Programming Blog

For my skiplist implementation I had code like this:

#include <cstdint>
#include <random>

class SkipList::RandomGenerator{
public:
 bool operator()(){
  return distr_(gen_);
 }

private:
 std::mt19937   gen_{ (uint32_t) time(nullptr) };
 std::bernoulli_distribution distr_{ 0.5 };
};

SkipList::RandomGenerator SkipList::rand_;

//...

auto SkipList::getRandomHeight_() -> int{
 int h = 1;
 while( h < height_ && rand_() )
  h++;

 return h;
}

The problem here is that rand_ is called in the loop. I did measurements and it turn out that this can be much faster if I do it with single rand_() call.
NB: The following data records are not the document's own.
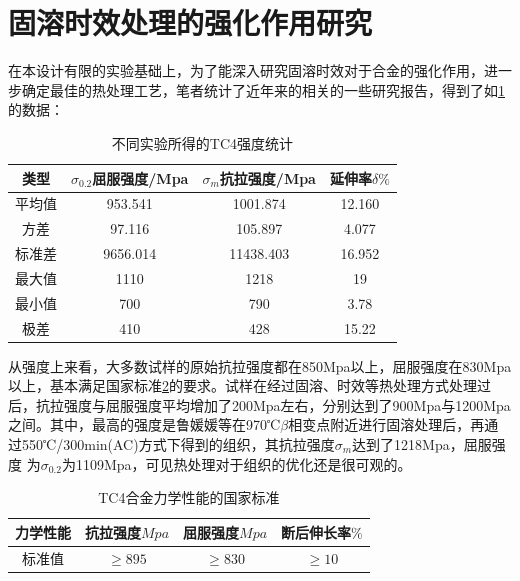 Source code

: 
\section{固溶时效处理的强化作用研究}
在本设计有限的实验基础上，为了能深入研究固溶时效对于\ti 合金的强化作用，进一步确定最佳的热处理工艺，笔者统计了近年来的相关的一些研究报告，得到了如\ref{sec:mytcstrengthave}的数据：
\begin{table}[htbp]
	\centering
	\caption{不同实验所得的TC4强度统计}
	\label{sec:mytcstrengthave}
	\begin{tabular}{cccc}
		\toprule
		类型& $ \sigma_{0.2} $屈服强度/Mpa  &$ \sigma_m $抗拉强度/Mpa &延伸率$ \delta \% $ \\ \midrule
		平均值 & 953.541& 1001.874&12.160 \\
		方差 &97.116& 105.897& 4.077 \\
		标准差 &9656.014&11438.403&16.952 \\
		最大值 &  1110 & 1218 & 19 \\
		最小值&700 & 790 & 3.78 \\
		极差&410 & 428 & 15.22 \\
		\bottomrule
	\end{tabular}
\end{table}


从强度上来看，大多数试样的原始抗拉强度都在850Mpa以上，屈服强度在830Mpa以上，基本满足国家标准\ref{sec:mytc4machins}的要求。试样在经过固溶、时效等热处理方式处理过后，抗拉强度与屈服强度平均增加了200Mpa左右，分别达到了900Mpa与1200Mpa之间。其中，最高的强度是鲁媛媛等\cite{luyuanyuanShixiaochuliduiTC4taihejinweiguanzuzhihelixuexingnengdeyingxiang2019}在970℃$ \beta $相变点附近进行固溶处理后，再通过550℃/300min(AC)方式下得到的组织，其抗拉强度$ \sigma_m $达到了1218Mpa，屈服强度%
为$ \sigma_{0.2} $为1109Mpa，可见热处理对于组织的优化还是很可观的。
\begin{table}[htbp]
	\centering
	\caption{TC4合金力学性能的国家标准}
	\label{sec:mytc4machins}
	\begin{tabular}{cccc}
		\toprule
		力学性能& 抗拉强度$Mpa  $& 屈服强度$ Mpa $&断后伸长率$ \% $\\ \midrule
		标准值 &$ \ge 895 $&$ \ge 830 $&$ \ge 10 $ \\ \bottomrule
	\end{tabular}
\end{table}


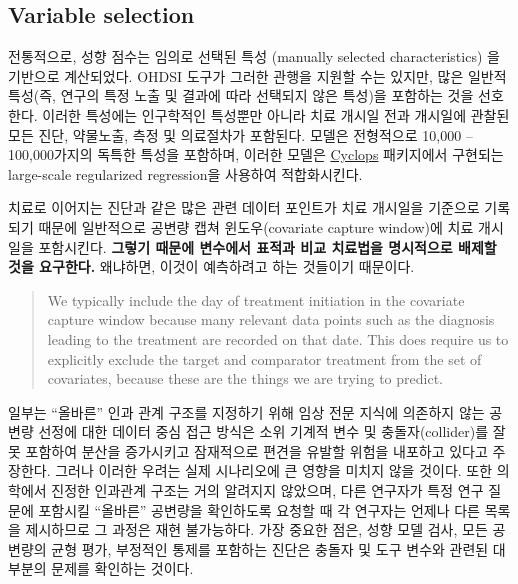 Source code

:\documentclass[]{book}
\begin{document}
\hypertarget{VariableSelection}{%
\subsection{Variable selection}\label{VariableSelection}}

전통적으로, 성향 점수는 임의로 선택된 특성 (manually selected characteristics) 을 기반으로 계산되었다. OHDSI 도구가 그러한 관행을 지원할 수는 있지만, 많은 일반적 특성(즉, 연구의 특정 노출 및 결과에 따라 선택되지 않은 특성)을 포함하는 것을 선호한다. \citep{tian_2018} 이러한 특성에는 인구학적인 특성뿐만 아니라 치료 개시일 전과 개시일에 관찰된 모든 진단, 약물노출, 측정 및 의료절차가 포함된다. 모델은 전형적으로 10,000 -- 100,000가지의 독특한 특성을 포함하며, 이러한 모델은 \href{https://ohdsi.github.io/Cyclops/}{Cyclops} 패키지에서 구현되는 large-scale regularized regression\citep{suchard_2013}을 사용하여 적합화시킨다.

치료로 이어지는 진단과 같은 많은 관련 데이터 포인트가 치료 개시일을 기준으로 기록되기 때문에 일반적으로 공변량 캡쳐 윈도우(covariate capture window)에 치료 개시일을 포함시킨다. \textbf{그렇기 때문에 변수에서 표적과 비교 치료법을 명시적으로 배제할 것을 요구한다.} 왜냐하면, 이것이 예측하려고 하는 것들이기 때문이다.

\begin{quote}
We typically include the day of treatment initiation in the covariate capture window because many relevant data points such as the diagnosis leading to the treatment are recorded on that date. This does require us to explicitly exclude the target and comparator treatment from the set of covariates, because these are the things we are trying to predict.
\end{quote}

일부는 ``올바른'' 인과 관계 구조를 지정하기 위해 임상 전문 지식에 의존하지 않는 공변량 선정에 대한 데이터 중심 접근 방식은 소위 기계적 변수 및 충돌자(collider)를 잘못 포함하여 분산을 증가시키고 잠재적으로 편견을 유발할 위험을 내포하고 있다고 주장한다. \citep{hernan_2002} 그러나 이러한 우려는 실제 시나리오에 큰 영향을 미치지 않을 것이다.\citep{schneeweiss_2018} 또한 의학에서 진정한 인과관계 구조는 거의 알려지지 않았으며, 다른 연구자가 특정 연구 질문에 포함시킬 ``올바른'' 공변량을 확인하도록 요청할 때 각 연구자는 언제나 다른 목록을 제시하므로 그 과정은 재현 불가능하다. 가장 중요한 점은, 성향 모델 검사, 모든 공변량의 균형 평가, 부정적인 통제를 포함하는 진단은 충돌자 및 도구 변수와 관련된 대부분의 문제를 확인하는 것이다.  
\end{document}
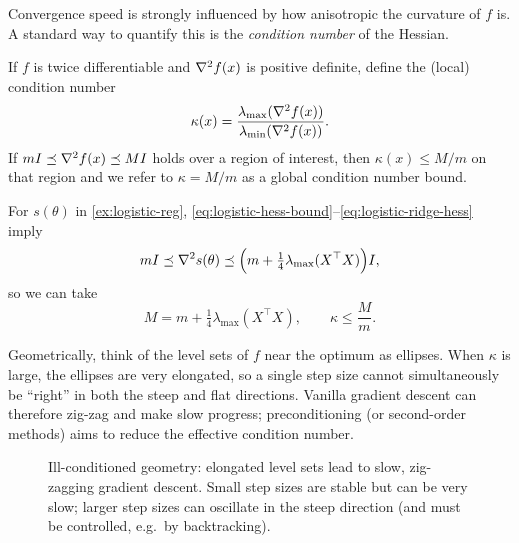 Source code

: Convergence speed is strongly influenced by how anisotropic the curvature of $f$ is.
A standard way to quantify this is the \emph{condition number} of the Hessian.

\begin{definition}
If $f$ is twice differentiable and $\Hess f(x)$ is positive definite, define the (local) condition number
\begin{equation}
  \kappa(x) = \frac{\lambda_{\max}(\Hess f(x))}{\lambda_{\min}(\Hess f(x))}.
  \label{eq:condition-number-local}
\end{equation}
If $mI \preceq \Hess f(x) \preceq MI$ holds over a region of interest, then $\kappa(x)\le M/m$ on that region and we refer to $\kappa = M/m$ as a global condition number bound.
\end{definition}

\begin{example}
For $s(\theta)$ in \cref{ex:logistic-reg}, \eqref{eq:logistic-hess-bound}--\eqref{eq:logistic-ridge-hess} imply
\[
  mI \preceq \Hess s(\theta) \preceq \Bigl(m + \tfrac14 \lambda_{\max}(X^\top X)\Bigr) I,
\]
so we can take
\[
  M = m + \tfrac14 \lambda_{\max}(X^\top X),
  \qquad
  \kappa \le \frac{M}{m}.
\]
\end{example}

Geometrically, think of the level sets of $f$ near the optimum as ellipses.
When $\kappa$ is large, the ellipses are very elongated, so a single step size cannot simultaneously be ``right'' in both the steep and flat directions.
Vanilla gradient descent can therefore zig-zag and make slow progress; preconditioning (or second-order methods) aims to reduce the effective condition number.

\begin{figure}[t]
  \centering
  
  \caption{Ill-conditioned geometry: elongated level sets lead to slow, zig-zagging gradient descent.
  Small step sizes are stable but can be very slow; larger step sizes can oscillate in the steep direction (and must be controlled, e.g.\ by backtracking).}
  \label{fig:ill-conditioned-gd}
\end{figure}
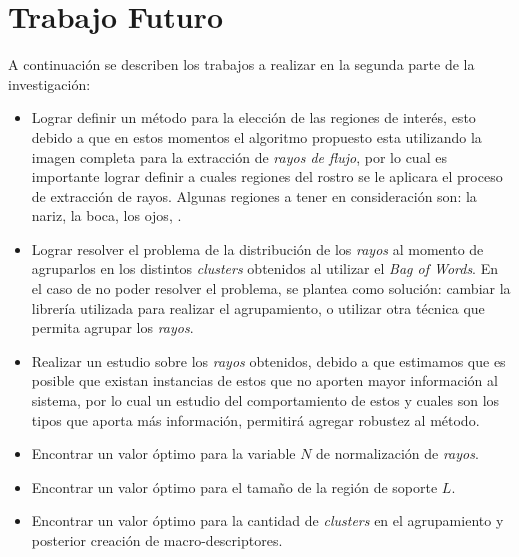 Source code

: \section{Trabajo Futuro}

A continuación se describen los trabajos a realizar en la segunda parte de la investigación:

\begin{itemize}
	\item Lograr definir un método para la elección de las regiones de interés, esto debido a que en estos momentos el algoritmo propuesto esta utilizando la imagen completa para la extracción de \textit{rayos de flujo}, por lo cual es importante lograr definir a cuales regiones del rostro se le aplicara el proceso de extracción de rayos. Algunas regiones a tener en consideración son: la nariz, la boca, los ojos, \etc.
	
	\item Lograr resolver el problema de la distribución de los \textit{rayos} al momento de agruparlos en los distintos \textit{clusters} obtenidos al utilizar el \textit{Bag of Words}. En el caso de no poder resolver el problema, se plantea como solución: cambiar la librería utilizada para realizar el agrupamiento, o utilizar otra técnica que permita agrupar los \textit{rayos}. 
	
	\item Realizar un estudio sobre los \textit{rayos} obtenidos, debido a que estimamos que es posible que existan instancias de estos que no aporten mayor información al sistema, por lo cual un estudio del comportamiento de estos y cuales son los tipos que aporta más información, permitirá agregar robustez al método.
	
	\item Encontrar un valor óptimo para la variable $N$ de normalización de \textit{rayos}.
		
	\item Encontrar un valor óptimo para el tamaño de la región de soporte $L$.
	
	\item Encontrar un valor óptimo para la cantidad de \textit{clusters} en el agrupamiento y posterior creación de macro-descriptores.
\end{itemize} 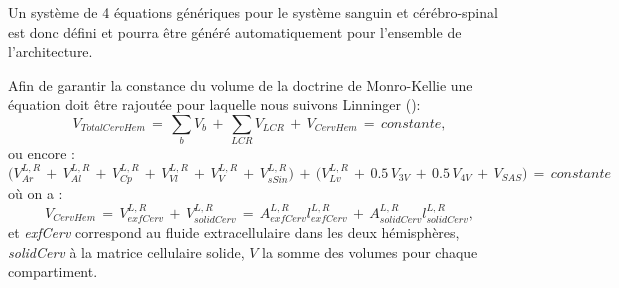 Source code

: Un système de 4 équations génériques pour le système sanguin et cérébro-spinal est donc
défini et pourra être généré automatiquement pour l’ensemble de l’architecture.

Afin de garantir la constance du volume de la doctrine de Monro-Kellie une équation doit être
rajoutée pour laquelle nous suivons Linninger (\cite{Linninger2009}):
\begin{equation}
V_{TotalCervHem}\,=\,\sum_b V_b\,+\,\sum_{LCR} V_{LCR}\,+\, V_{CervHem}\,=\,constante,
\end{equation}
ou encore :
\begin{equation}
\bigl(V_{Ar}^{L,R}\,+\,V_{Al}^{L,R}\,+\,V_{Cp}^{L,R}\,+\,V_{Vl}^{L,R}\,+\,V_{V}^{L,R}\,+\,V_{sSin}^{L,R}\bigr)\,+\,\bigl(V_{Lv}^{L,R}\,+\,0.5\,V_{3V}\,+\,0.5\,V_{4V}\,+\,V_{SAS}\bigr)\,=\,constante
\end{equation}
où on a :
\begin{equation}
V_{CervHem}\,=\,V_{exfCerv}^{L,R}\,+\,V_{solidCerv}^{L,R}\,=\,A_{exfCerv}^{L,R} l_{exfCerv}^{L,R}\,+\,A_{solidCerv}^{L,R} l_{solidCerv}^{L,R},
\end{equation}
et {\em exfCerv} correspond au fluide extracellulaire dans les deux hémisphères, {\em solidCerv} à la matrice
cellulaire solide, $V$ la somme des volumes pour chaque compartiment.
In order to do that I need to find "least significant bit set" or to "count leading zeroes".

Both functions are very similar. For example let suppose we have value of 100:

Binary:  0 1 1 0 0 1 0 0
Pos:     7 6 5 4 3 2 1 0

In this case, because third bit is set, the function should return "2".

Naive implementation

#include <cstdint>

template<typename T>
int lsb(T const x){
 for(uint8_t i = 0; i < sizeof(T) * 8; ++i)
  if (x & (1 << i) )
   return i;

 return 0;
}

It is naive, but note this is portable and works for all unsigned types.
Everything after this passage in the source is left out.